# 24" Dirt Jumper/Race bike



## BMXer1654 (Nov 20, 2009)

This is something im working on, and i thought i would show you the progress. It weighs somewhere around 27lbs Im planning on getting some new forks and handlebars. Its very hard to find a nice 24" suspension fork that will fit on a BMX cruiser without throwing off the geometry. Im open to suggestions.

Free agent ambush 24" 
Rst forks
Acs freewheel
Profile cranks (i think)
Sun rhynolite rims
Sun superstock hubs
Primo dirt monster tires
Welgo pedals


----------



## cmc4130 (Jan 30, 2008)

what's the axle-to-crown measurement on that fork? (center of axle up to bottom headset bearing race) ?

the common wisdom is that putting a suspension fork on a non-suspension corrected frame (i.e. a frame designed for a short rigid fork) will definitely throw off the geometry..... 

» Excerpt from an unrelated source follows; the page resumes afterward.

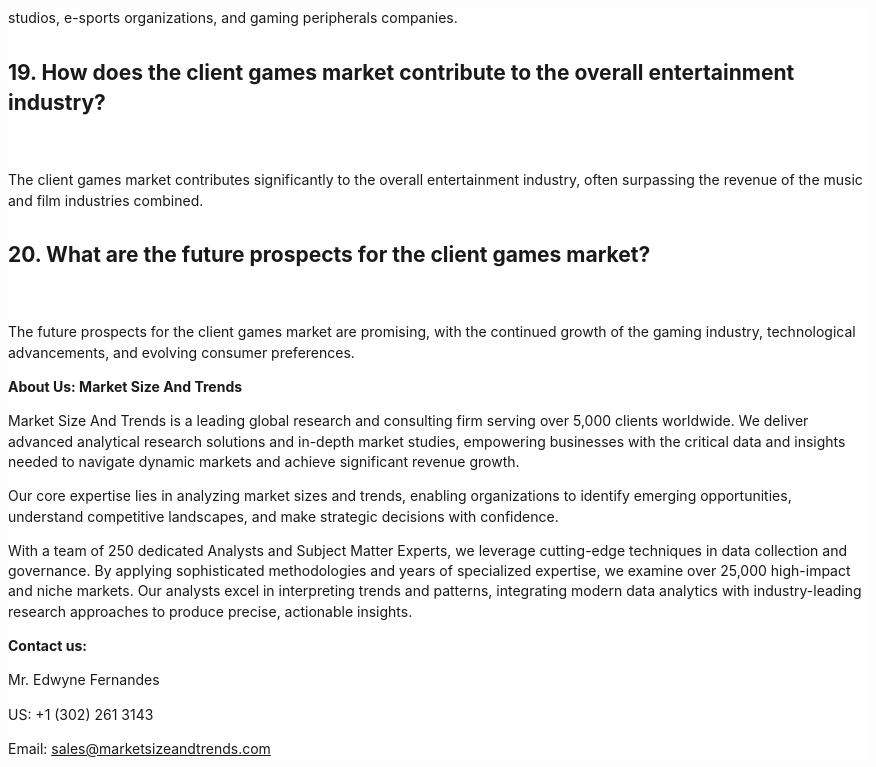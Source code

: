 studios, e-sports organizations, and gaming peripherals companies.</p><h2>19. How does the client games market contribute to the overall entertainment industry?</h2><p>&nbsp;</p><p>The client games market contributes significantly to the overall entertainment industry, often surpassing the revenue of the music and film industries combined.</p><h2>20. What are the future prospects for the client games market?</h2><p>&nbsp;</p><p>The future prospects for the client games market are promising, with the continued growth of the gaming industry, technological advancements, and evolving consumer preferences.</p></body></html></p><p><strong>About Us:&nbsp;Market Size And Trends</strong></p><p>Market Size And Trends&nbsp;is a leading global research and consulting firm serving over 5,000 clients worldwide. We deliver advanced analytical research solutions and in-depth market studies, empowering businesses with the critical data and insights needed to navigate dynamic markets and achieve significant revenue growth.</p><p>Our core expertise lies in analyzing market sizes and trends, enabling organizations to identify emerging opportunities, understand competitive landscapes, and make strategic decisions with confidence.</p><p>With a team of 250 dedicated Analysts and Subject Matter Experts, we leverage cutting-edge techniques in data collection and governance. By applying sophisticated methodologies and years of specialized expertise, we examine over 25,000 high-impact and niche markets. Our analysts excel in interpreting trends and patterns, integrating modern data analytics with industry-leading research approaches to produce precise, actionable insights.</p><p><strong>Contact us:</strong></p><p>Mr. Edwyne Fernandes</p><p>US: +1 (302) 261 3143</p><p>Email: <a href="mailto:sales@marketsizeandtrends.com">sales@marketsizeandtrends.com</a>&nbsp;</p>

however.... that being said... there's a local here who has done it a couple different times (once on a 24 redline bmx and another time on a 26 volume sledgehammer)... and i've ridden them and jumped them. yes the bottom bracket feels high and the front end feels higher and more raked than normal... but you DO get used to it. he rides great on them.... so whatever, man, if you can make it work then go for it.... 

later on, you may want to look at suspension corrected 24" specific frames
like DMR Drone, Union Street 'Molly Maguire' 24", Superco 'Satellite' 24", Tonic Fabrications 'Fall Guy' .....................


----------



## BMXer1654 (Nov 20, 2009)

Im not sure what the measurment is but its not much different than the stock rigid fork, probably because the suspension fork only has 30-50mm of travel, and its made for a 24" bike. T

the dmr drone reptoid is what im lookin into now but i wont have enough money for that for a while.

thanks for the input


----------